Here, Plaintiffs wish to use the Selective Waiver Agreement as evidence from which an inference can be drawn that Teva used the indemnification provision in that agreement to provide Purepac an incentive — i.e., protection from infringement liability — to enter the market, in exchange for giving Teva permission to compete during the exclusivity period. Thus, evidence as to the indemnification agreement contained in the Selective Waiver Agreement is relevant to Plaintiffs' inducement of infringement claim. Defendants may seek an appropriate limiting instruction pursuant to this Court's rules regarding a meet and confer to reach consensus as to the language of the instruction in advance such that side bar disputes can largely be avoided.

Plaintiffs make no argument that Teva's liability insurance is relevant to the induced infringement claim, nor could they do so based on the facts at bar.

IX. DEFENDANTS' ESTIMATES OF POTENTIAL RISK EXPOSURE

Defendants seek to exclude evidence of their estimates of potential risk exposure in this litigation, including (1) internal documents estimating potential lost profits to Pfizer and (2) the September 2004 declaration of Terry Musika submitted in opposition to Plaintiffs' motion for a TRO and preliminary injunction.

This motion is labeled as Defendants' motion in limine number two.

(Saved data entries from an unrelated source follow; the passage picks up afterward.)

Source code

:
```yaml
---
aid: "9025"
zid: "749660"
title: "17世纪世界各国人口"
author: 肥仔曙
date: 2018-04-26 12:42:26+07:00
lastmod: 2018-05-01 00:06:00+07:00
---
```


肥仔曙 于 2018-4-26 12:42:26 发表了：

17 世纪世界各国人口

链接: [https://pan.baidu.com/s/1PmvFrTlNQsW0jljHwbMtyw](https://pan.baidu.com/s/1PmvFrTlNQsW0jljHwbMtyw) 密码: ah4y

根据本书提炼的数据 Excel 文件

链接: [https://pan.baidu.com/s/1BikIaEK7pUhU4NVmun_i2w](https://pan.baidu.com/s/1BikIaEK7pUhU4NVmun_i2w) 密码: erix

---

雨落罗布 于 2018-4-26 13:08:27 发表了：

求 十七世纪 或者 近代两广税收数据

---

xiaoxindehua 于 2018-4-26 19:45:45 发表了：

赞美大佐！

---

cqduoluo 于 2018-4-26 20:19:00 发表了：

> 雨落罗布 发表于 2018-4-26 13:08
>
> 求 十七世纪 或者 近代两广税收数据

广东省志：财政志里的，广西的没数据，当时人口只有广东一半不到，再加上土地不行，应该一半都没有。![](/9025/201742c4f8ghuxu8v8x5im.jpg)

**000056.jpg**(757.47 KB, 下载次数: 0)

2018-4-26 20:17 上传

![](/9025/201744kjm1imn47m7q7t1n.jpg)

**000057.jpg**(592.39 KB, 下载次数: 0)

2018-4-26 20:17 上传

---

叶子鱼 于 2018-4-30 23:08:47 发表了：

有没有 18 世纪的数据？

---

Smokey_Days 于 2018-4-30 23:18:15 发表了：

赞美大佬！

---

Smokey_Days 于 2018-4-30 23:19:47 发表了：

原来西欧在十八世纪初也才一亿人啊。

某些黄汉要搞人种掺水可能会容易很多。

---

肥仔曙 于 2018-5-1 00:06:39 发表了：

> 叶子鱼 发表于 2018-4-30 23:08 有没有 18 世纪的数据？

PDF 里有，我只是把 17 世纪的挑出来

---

Defendants argue that the internal documents at issue — charts estimating sales of gabapentin produced in order to reach indemnity estimates — are irrelevant because they do not reflect a construction of the "but for" world, nor do they take into account available noninfringing alternatives which might preclude Plaintiffs from recovering lost profits damages. Defendants also contend that the introduction of this evidence is prejudicial because the jury will be confused and may reach the conclusion that Plaintiffs are entitled to lost profits because Defendants reached these estimates.

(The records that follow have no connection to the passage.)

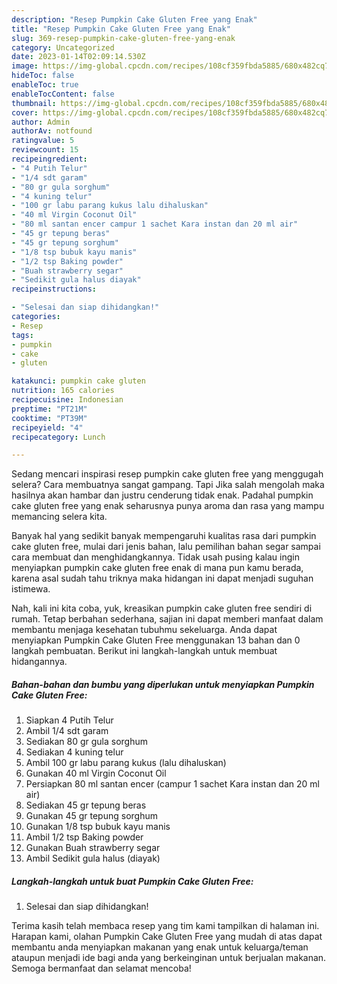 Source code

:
 ```yaml
---
description: "Resep Pumpkin Cake Gluten Free yang Enak"
title: "Resep Pumpkin Cake Gluten Free yang Enak"
slug: 369-resep-pumpkin-cake-gluten-free-yang-enak
category: Uncategorized
date: 2023-01-14T02:09:14.530Z
image: https://img-global.cpcdn.com/recipes/108cf359fbda5885/680x482cq70/pumpkin-cake-gluten-free-foto-resep-utama.jpg
hideToc: false
enableToc: true
enableTocContent: false
thumbnail: https://img-global.cpcdn.com/recipes/108cf359fbda5885/680x482cq70/pumpkin-cake-gluten-free-foto-resep-utama.jpg
cover: https://img-global.cpcdn.com/recipes/108cf359fbda5885/680x482cq70/pumpkin-cake-gluten-free-foto-resep-utama.jpg
author: Admin
authorAv: notfound
ratingvalue: 5
reviewcount: 15
recipeingredient:
- "4 Putih Telur"
- "1/4 sdt garam"
- "80 gr gula sorghum"
- "4 kuning telur"
- "100 gr labu parang kukus lalu dihaluskan"
- "40 ml Virgin Coconut Oil"
- "80 ml santan encer campur 1 sachet Kara instan dan 20 ml air"
- "45 gr tepung beras"
- "45 gr tepung sorghum"
- "1/8 tsp bubuk kayu manis"
- "1/2 tsp Baking powder"
- "Buah strawberry segar"
- "Sedikit gula halus diayak"
recipeinstructions:

- "Selesai dan siap dihidangkan!"
categories:
- Resep
tags:
- pumpkin
- cake
- gluten

katakunci: pumpkin cake gluten 
nutrition: 165 calories
recipecuisine: Indonesian
preptime: "PT21M"
cooktime: "PT39M"
recipeyield: "4"
recipecategory: Lunch

---
```



Sedang mencari inspirasi resep pumpkin cake gluten free yang menggugah selera? Cara membuatnya sangat gampang. Tapi Jika salah mengolah maka hasilnya akan hambar dan justru cenderung tidak enak. Padahal pumpkin cake gluten free yang enak seharusnya punya aroma dan rasa yang mampu memancing selera kita.




Banyak hal yang sedikit banyak mempengaruhi kualitas rasa dari pumpkin cake gluten free, mulai dari jenis bahan, lalu pemilihan bahan segar sampai cara membuat dan menghidangkannya. Tidak usah pusing kalau ingin menyiapkan pumpkin cake gluten free enak di mana pun kamu berada, karena asal sudah tahu triknya maka hidangan ini dapat menjadi suguhan istimewa.


Nah, kali ini kita coba, yuk, kreasikan pumpkin cake gluten free sendiri di rumah. Tetap berbahan sederhana, sajian ini dapat memberi manfaat dalam membantu menjaga kesehatan tubuhmu sekeluarga. Anda dapat menyiapkan Pumpkin Cake Gluten Free menggunakan 13 bahan dan 0 langkah pembuatan. Berikut ini langkah-langkah untuk membuat hidangannya.

<!--inarticleads1-->

##### Bahan-bahan dan bumbu yang diperlukan untuk menyiapkan Pumpkin Cake Gluten Free:

1. Siapkan 4 Putih Telur
1. Ambil 1/4 sdt garam
1. Sediakan 80 gr gula sorghum
1. Sediakan 4 kuning telur
1. Ambil 100 gr labu parang kukus (lalu dihaluskan)
1. Gunakan 40 ml Virgin Coconut Oil
1. Persiapkan 80 ml santan encer (campur 1 sachet Kara instan dan 20 ml air)
1. Sediakan 45 gr tepung beras
1. Gunakan 45 gr tepung sorghum
1. Gunakan 1/8 tsp bubuk kayu manis
1. Ambil 1/2 tsp Baking powder
1. Gunakan Buah strawberry segar
1. Ambil Sedikit gula halus (diayak)




<!--inarticleads2-->

##### Langkah-langkah untuk buat Pumpkin Cake Gluten Free:


1. Selesai dan siap dihidangkan!



Terima kasih telah membaca resep yang tim kami tampilkan di halaman ini. Harapan kami, olahan Pumpkin Cake Gluten Free yang mudah di atas dapat membantu anda menyiapkan makanan yang enak untuk keluarga/teman ataupun menjadi ide bagi anda yang berkeinginan untuk berjualan makanan. Semoga bermanfaat dan selamat mencoba!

Similarly, Defendants argue that the Musika declaration presents conclusions based on an assumption of liability and entitlement to lost profits that the jury will have to reach before even considering the amount of lost profits damages to be awarded. Terry Musika — an economic expert retained by Purepac — submitted the declaration at issue in conjunction with Judge Lifland's ruling on the preliminary injunction application. In reaching the conclusion that Plaintiffs' damages would be easily quantifiable — a factor that would then weigh against injunctive relief — Musika opined that, in the event there was a finding of liability, "the amount of consequential damages resulting from infringement could be easily determined under either a reasonably royalty or lost profits damage methodology." (Hedemann Decl., Ex. 8 ¶ 15) Musika also "calculated an assumed estimated lost profits damage award of $557 million based on Purepac's projected sales of gabapentin during the six months of Purepac's generic market exclusivity." (Id. ¶ 17)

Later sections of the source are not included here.